[EXERCISE INSTRUCTIONS] After locating the line that contains "overwhelming the ESP32." in the data below, set down exactly that line and each one after it through the line that contains "This menu should", and nothing more.

[DATA FOR THIS EXERCISE]
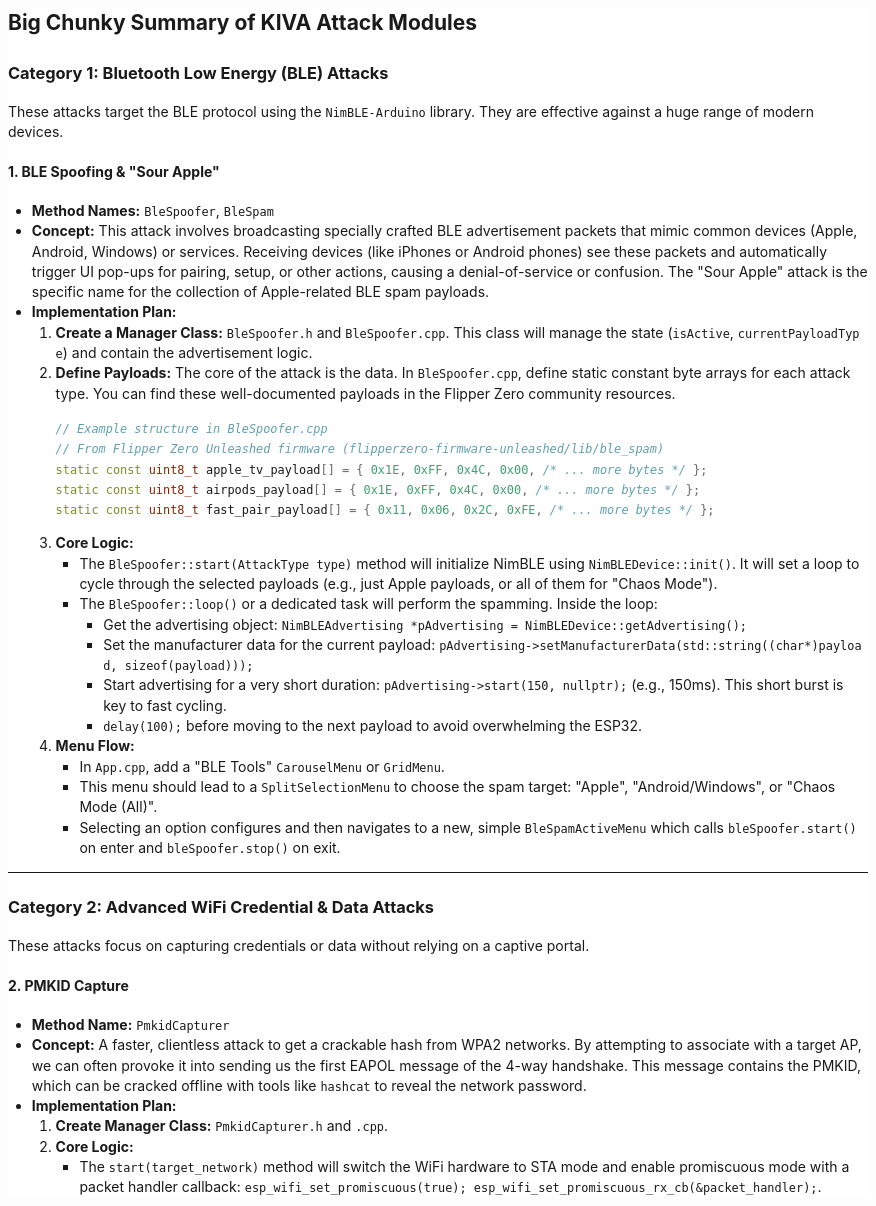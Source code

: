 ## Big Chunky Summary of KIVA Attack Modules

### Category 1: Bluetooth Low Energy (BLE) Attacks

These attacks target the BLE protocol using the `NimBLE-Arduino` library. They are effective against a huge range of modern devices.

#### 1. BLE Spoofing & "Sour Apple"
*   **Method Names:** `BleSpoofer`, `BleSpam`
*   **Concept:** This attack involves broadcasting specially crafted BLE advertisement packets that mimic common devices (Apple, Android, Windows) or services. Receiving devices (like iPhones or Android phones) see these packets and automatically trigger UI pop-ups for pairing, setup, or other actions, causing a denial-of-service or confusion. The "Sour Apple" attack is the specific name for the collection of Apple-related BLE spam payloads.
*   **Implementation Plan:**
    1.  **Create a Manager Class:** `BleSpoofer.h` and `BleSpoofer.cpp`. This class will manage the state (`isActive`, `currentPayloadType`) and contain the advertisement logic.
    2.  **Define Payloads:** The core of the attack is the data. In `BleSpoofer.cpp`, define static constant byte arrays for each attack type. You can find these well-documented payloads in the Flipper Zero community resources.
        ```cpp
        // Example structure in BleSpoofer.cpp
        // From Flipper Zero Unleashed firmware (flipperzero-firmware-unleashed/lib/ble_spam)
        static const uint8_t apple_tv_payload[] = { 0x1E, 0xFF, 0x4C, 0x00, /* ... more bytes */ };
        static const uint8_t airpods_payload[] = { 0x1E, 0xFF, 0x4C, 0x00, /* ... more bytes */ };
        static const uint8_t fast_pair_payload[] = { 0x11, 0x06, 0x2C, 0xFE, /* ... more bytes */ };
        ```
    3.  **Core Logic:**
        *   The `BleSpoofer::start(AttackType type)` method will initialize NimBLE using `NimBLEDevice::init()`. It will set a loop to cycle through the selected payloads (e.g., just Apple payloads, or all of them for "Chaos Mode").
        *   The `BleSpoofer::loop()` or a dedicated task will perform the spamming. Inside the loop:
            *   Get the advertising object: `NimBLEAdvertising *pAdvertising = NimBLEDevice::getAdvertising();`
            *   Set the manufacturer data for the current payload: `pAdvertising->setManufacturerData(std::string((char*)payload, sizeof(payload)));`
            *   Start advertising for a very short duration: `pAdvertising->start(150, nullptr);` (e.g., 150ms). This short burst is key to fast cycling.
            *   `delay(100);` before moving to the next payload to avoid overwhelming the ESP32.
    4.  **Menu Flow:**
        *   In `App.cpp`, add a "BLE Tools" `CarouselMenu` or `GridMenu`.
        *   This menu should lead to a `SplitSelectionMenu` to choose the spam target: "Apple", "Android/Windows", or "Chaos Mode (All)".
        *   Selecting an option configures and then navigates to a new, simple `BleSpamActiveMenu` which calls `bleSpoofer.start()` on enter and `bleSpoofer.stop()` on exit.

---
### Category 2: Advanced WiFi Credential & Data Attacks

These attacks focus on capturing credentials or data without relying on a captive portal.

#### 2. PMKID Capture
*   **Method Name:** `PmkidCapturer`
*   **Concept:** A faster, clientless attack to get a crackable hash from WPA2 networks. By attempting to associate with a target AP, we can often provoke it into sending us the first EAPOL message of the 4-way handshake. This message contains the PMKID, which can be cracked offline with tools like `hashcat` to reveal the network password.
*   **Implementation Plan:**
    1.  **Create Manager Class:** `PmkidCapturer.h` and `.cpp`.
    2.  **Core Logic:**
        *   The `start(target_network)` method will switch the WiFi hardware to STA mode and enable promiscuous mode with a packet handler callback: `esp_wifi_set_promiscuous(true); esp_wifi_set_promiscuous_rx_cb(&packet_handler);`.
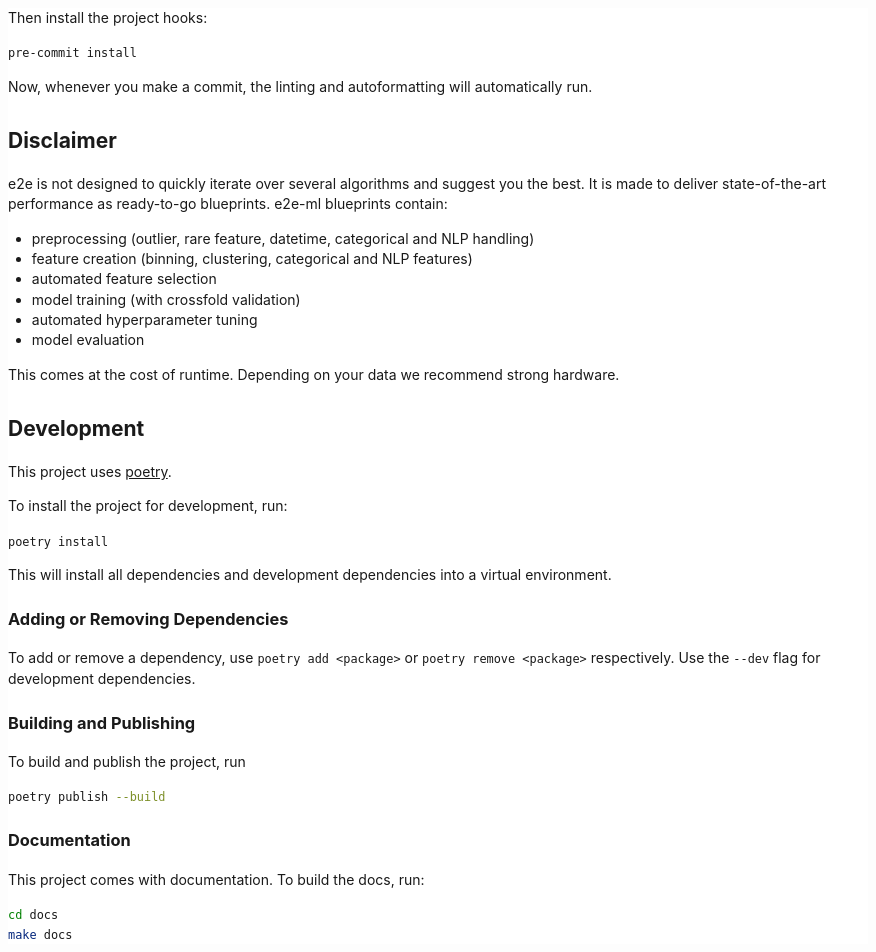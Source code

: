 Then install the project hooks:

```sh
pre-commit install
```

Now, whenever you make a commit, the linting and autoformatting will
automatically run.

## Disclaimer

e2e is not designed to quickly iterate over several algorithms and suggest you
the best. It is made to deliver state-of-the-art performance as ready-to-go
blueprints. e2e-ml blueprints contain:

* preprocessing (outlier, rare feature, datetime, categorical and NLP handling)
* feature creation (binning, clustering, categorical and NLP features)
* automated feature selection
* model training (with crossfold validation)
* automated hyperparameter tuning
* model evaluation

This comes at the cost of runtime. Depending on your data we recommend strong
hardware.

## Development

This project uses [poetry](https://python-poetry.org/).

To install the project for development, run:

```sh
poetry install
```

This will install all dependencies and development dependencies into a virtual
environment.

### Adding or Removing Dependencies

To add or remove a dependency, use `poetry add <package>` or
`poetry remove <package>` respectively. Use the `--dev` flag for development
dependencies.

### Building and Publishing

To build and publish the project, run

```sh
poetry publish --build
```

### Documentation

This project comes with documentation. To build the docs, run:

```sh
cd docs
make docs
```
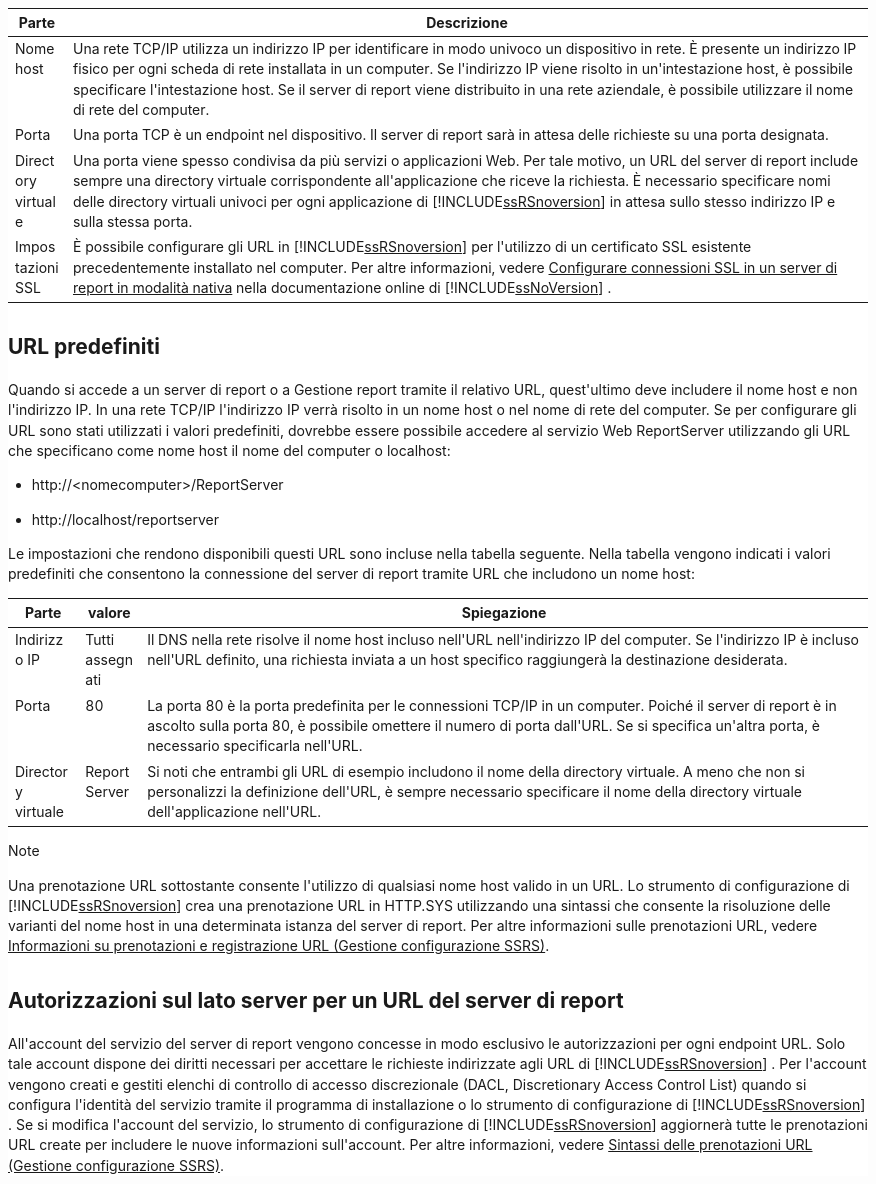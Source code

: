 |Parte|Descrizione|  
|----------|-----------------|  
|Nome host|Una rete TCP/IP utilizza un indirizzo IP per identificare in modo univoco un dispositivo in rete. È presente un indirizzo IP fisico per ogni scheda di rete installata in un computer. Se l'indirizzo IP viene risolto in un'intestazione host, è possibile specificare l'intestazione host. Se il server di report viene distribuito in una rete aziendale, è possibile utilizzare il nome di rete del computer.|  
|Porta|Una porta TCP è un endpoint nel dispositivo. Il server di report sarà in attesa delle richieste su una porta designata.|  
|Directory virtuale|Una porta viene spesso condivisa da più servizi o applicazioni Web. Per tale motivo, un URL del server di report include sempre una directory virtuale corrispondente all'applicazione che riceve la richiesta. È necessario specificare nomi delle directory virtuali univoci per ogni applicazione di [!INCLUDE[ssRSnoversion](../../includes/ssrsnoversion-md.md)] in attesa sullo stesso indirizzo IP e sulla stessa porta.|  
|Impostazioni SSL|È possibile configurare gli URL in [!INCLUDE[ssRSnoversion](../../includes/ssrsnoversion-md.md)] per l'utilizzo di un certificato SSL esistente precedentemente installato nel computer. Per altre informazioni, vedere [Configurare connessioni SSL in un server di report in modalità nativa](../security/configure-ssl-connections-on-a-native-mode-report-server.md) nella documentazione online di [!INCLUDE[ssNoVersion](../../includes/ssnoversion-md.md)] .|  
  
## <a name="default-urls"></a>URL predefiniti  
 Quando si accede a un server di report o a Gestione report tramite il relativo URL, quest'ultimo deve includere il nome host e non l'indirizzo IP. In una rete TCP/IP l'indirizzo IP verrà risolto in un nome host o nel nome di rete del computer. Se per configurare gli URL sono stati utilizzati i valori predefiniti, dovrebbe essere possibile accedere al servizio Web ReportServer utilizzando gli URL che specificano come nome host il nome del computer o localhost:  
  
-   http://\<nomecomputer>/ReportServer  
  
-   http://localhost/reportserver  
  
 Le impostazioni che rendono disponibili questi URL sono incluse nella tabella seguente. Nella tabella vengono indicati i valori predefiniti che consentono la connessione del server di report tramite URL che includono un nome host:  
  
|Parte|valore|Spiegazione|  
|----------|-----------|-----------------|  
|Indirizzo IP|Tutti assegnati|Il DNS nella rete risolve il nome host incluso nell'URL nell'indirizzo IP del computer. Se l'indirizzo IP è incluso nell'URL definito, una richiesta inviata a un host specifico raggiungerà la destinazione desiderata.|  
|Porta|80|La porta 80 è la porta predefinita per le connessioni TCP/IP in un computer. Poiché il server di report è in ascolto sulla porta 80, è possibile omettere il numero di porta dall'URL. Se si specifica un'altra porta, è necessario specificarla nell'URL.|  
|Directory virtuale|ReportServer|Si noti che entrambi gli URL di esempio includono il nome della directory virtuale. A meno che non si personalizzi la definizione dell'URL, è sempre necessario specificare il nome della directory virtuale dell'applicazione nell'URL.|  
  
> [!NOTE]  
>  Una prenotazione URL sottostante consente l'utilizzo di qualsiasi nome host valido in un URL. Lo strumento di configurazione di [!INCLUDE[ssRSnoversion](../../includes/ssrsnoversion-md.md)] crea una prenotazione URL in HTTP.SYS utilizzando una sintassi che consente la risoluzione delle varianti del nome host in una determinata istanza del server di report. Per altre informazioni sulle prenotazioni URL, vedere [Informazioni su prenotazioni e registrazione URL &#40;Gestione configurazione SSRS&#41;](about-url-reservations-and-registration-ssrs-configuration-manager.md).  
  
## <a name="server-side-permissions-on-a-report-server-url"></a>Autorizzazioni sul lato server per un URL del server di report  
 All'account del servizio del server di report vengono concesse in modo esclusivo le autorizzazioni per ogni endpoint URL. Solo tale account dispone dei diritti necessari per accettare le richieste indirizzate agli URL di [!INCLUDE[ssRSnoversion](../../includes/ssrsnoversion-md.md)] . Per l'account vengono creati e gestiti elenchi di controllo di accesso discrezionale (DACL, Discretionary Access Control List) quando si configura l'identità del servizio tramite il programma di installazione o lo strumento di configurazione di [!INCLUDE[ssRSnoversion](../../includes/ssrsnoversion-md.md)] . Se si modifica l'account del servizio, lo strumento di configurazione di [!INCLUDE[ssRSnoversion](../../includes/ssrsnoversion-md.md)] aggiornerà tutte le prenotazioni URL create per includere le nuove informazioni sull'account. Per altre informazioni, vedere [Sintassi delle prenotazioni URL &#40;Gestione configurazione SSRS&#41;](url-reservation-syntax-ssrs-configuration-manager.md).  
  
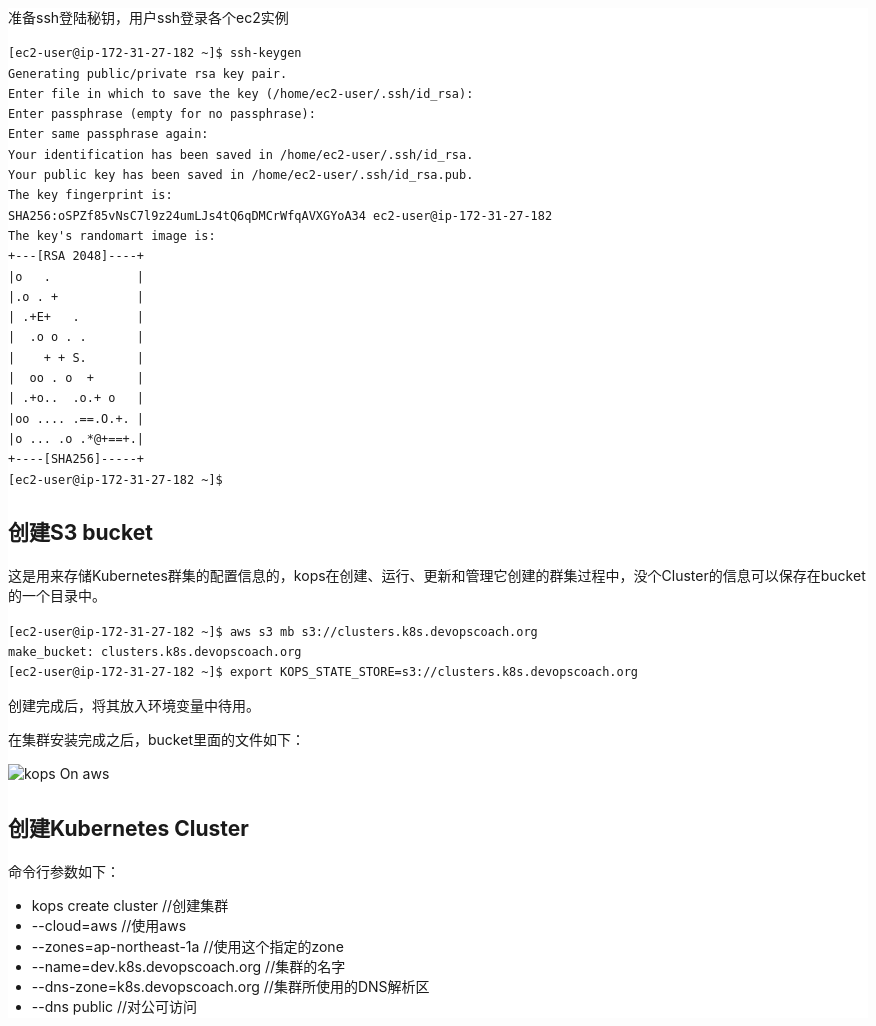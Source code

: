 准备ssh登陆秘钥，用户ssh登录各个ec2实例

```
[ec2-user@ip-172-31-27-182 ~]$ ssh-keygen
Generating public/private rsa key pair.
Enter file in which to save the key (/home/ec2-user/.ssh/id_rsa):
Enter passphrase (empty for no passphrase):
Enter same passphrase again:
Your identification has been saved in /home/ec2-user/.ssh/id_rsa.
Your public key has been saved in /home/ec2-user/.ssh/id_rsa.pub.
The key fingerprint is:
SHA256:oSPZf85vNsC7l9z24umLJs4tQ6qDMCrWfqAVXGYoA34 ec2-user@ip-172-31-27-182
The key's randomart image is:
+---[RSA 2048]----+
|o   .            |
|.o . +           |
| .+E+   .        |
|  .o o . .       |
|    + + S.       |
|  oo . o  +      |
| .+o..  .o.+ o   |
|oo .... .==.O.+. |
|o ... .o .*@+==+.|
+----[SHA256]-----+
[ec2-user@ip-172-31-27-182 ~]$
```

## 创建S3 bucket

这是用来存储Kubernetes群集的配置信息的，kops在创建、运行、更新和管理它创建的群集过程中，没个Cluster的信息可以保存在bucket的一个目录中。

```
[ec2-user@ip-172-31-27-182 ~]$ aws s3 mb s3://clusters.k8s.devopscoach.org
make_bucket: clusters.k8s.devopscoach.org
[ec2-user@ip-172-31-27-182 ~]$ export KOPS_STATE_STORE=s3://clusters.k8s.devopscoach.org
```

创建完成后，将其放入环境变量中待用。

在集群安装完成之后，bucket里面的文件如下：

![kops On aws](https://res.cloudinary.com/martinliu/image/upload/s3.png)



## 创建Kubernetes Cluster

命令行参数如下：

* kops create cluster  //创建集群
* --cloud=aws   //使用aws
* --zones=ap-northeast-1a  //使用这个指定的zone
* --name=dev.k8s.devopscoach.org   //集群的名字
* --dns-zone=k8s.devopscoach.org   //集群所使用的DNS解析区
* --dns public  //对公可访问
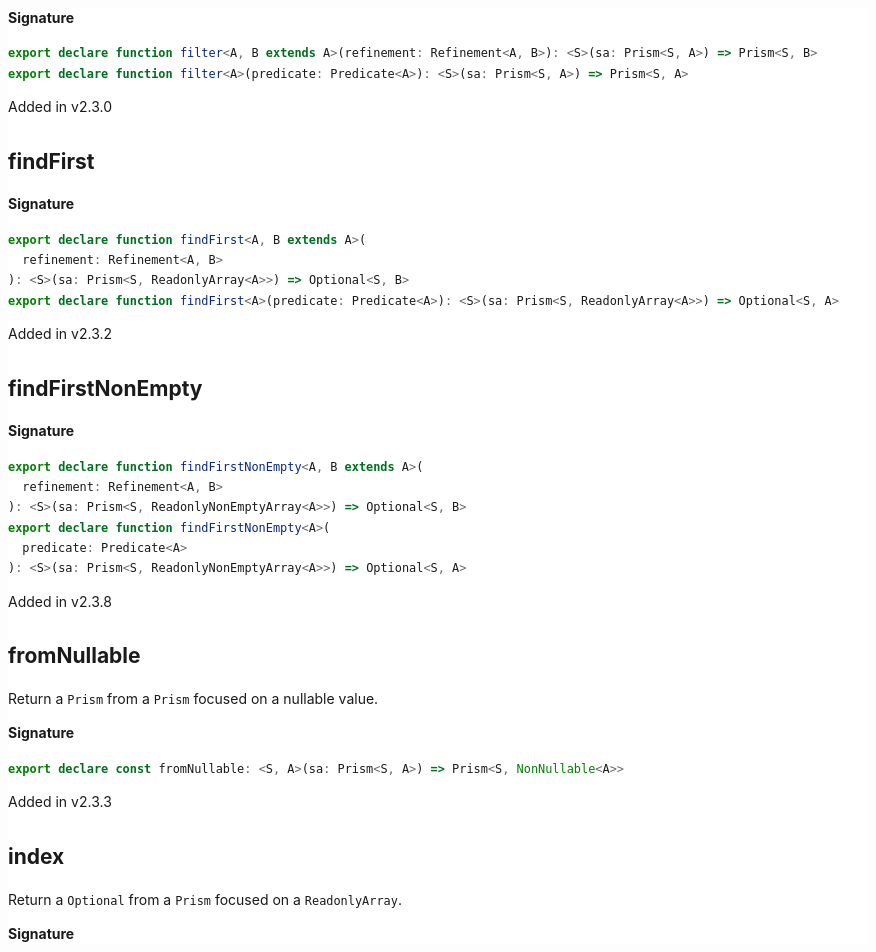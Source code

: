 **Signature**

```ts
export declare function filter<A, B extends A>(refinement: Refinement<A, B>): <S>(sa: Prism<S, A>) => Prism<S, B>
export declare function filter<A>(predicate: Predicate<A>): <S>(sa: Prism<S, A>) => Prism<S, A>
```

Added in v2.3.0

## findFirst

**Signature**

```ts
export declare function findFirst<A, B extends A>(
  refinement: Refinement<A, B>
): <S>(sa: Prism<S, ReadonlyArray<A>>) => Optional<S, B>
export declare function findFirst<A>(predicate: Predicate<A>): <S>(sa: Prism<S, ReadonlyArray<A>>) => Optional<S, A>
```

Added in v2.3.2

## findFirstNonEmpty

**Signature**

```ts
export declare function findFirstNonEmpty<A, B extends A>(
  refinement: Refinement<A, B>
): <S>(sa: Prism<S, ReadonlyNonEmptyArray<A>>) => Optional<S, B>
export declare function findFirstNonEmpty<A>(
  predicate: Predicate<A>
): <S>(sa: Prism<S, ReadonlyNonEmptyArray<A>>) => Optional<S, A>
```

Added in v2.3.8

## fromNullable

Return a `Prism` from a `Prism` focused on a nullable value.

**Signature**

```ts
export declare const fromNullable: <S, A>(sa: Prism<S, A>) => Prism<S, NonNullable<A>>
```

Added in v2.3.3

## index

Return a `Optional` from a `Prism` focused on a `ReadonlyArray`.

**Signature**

[ANSWER TO THE PROBLEM]
            *   `delay(100);` before moving to the next payload to avoid overwhelming the ESP32.
    4.  **Menu Flow:**
        *   In `App.cpp`, add a "BLE Tools" `CarouselMenu` or `GridMenu`.
        *   This menu should lead to a `SplitSelectionMenu` to choose the spam target: "Apple", "Android/Windows", or "Chaos Mode (All)".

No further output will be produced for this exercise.